Love in the Ruins – why service heals guilt

He registered a dizzy 7.6 mmv over Brodmann 32, the area of abstractive activity. Since that time I have learned that a reading over 6 generally means that a person has so abstracted himself from himself and from the world around him, seeing things as theories and himself as a shadow, that he cannot, so to speak, reenter the lovely ordinary world. Such a person, and there are millions, is destined to haunt the human condition like the Flying Dutchman.

Walker Percy, Love in the Ruins, 1971

The more I think about love, the more I think about service and devotion. Here in the West, we have nothing left to believe in with any passion. In this piece, I briefly explore the meaning and origins of love, and I suggest that love be re-visioned or re-imagined so that it can include the world again as it once did in the distant past.

Throw it in the world-bin

It seems like only yesterday that I first learned of the terrifying prospect of a mass bleaching event of the world’s corals and the wholesale loss of species that would accompany such an event. This news is just another of the many awful consequences of our failure to love ourselves as human beings, as animals in the larger world. It’s difficult to find any one image to illustrate this, I’m sure you will have your own, but let this picture suffice for now.

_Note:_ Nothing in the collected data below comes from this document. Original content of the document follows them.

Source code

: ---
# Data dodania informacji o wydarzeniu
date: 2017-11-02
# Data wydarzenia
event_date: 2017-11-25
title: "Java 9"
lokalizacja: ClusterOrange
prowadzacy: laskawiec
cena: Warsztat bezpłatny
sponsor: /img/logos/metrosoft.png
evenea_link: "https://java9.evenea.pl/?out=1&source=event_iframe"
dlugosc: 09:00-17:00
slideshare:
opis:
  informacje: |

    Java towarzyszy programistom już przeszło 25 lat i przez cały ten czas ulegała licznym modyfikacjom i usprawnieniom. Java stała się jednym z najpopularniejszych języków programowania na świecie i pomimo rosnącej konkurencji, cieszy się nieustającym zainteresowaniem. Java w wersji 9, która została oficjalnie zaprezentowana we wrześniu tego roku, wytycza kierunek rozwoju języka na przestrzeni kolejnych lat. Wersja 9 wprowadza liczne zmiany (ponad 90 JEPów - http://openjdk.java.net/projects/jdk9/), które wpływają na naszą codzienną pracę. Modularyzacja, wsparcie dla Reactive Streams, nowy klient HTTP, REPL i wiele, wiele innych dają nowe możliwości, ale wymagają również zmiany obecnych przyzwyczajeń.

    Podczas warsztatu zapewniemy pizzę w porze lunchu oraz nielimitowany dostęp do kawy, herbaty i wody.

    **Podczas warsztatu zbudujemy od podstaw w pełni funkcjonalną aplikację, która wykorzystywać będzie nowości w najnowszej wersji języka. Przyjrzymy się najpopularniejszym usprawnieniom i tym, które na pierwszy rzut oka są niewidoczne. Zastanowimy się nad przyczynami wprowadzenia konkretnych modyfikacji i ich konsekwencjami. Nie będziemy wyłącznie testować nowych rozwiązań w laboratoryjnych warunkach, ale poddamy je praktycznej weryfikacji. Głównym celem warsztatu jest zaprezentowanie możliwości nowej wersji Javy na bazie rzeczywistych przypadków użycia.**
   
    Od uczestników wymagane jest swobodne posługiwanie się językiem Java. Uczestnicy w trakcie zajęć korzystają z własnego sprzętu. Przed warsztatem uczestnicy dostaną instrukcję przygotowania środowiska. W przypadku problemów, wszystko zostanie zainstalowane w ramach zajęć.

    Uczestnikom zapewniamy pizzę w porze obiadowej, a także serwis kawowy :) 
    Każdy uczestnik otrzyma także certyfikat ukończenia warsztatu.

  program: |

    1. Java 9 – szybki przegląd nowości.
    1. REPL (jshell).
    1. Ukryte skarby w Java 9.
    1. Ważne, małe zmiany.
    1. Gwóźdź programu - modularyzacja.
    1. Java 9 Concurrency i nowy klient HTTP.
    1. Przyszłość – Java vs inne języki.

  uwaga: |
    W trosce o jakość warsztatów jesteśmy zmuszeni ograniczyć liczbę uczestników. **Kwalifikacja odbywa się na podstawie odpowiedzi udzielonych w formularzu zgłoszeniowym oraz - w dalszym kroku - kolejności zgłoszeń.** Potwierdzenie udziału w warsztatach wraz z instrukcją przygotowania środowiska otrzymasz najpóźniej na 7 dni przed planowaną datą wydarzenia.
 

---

A tide of destruction - flotsam
A tide of destruction

It’s not a dramatic picture, there is no overt terror, no screaming or blood. It shows a tiny part of the world, a fractional space between the Thames embankment at Battersea and a houseboat, and yet (to me at least) it shows vividly the absolute misery of our human condition. Here, mingled with the organic refuse – the branches and timber we might expect to see in a river – are discarded coffee cups, burger cartons, aerosols and a general swill of plastic waste. It says, ‘I don’t care, someone else can clean it up. I don’t even care much about myself.’

People do clean up the foreshore here, occasionally, in their free time. A day later and the flotsam is back, the toxic aggregate of what is described as ‘thoughtless behaviour’, against which we are urged, as if by our parents, to be ‘mindful’. But I see in this the consequence of two thousand years of dualist indoctrination. There is a barely acknowledged part of us that believes this earth is bad and that a better world awaits us. It doesn’t matter we are atheist, Buddhist or pagan: in the West we are Christianists whether we like it or not.

The origins of Romance

Saint Dominic presiding over an auto-da-fé, (Pedro Berruguete ca. 1495)
Saint Dominic presiding over an auto-da-fé, (Pedro Berruguete ca. 1495)

So let’s talk about love. But first religion – because love and religion are deeply linked. Most of the religious people of the world believe in salvation or transcendence from life on earth, with or without reincarnation. According to the Jungian analyst Robert A. Johnson, our modern Western infatuation with romance sprang from chivalric love, the medieval courtly love in which a knight would project his feminine self, his anima, on to a woman. In his book We: Understanding the Psychology of Romantic Love, Johnson traces the origins of this behaviour to the 13th century cult of Catharism, the ‘Albigensian heresy’, in which the so-called Good Men eschewed the corruption of the Catholic Church and its priesthood.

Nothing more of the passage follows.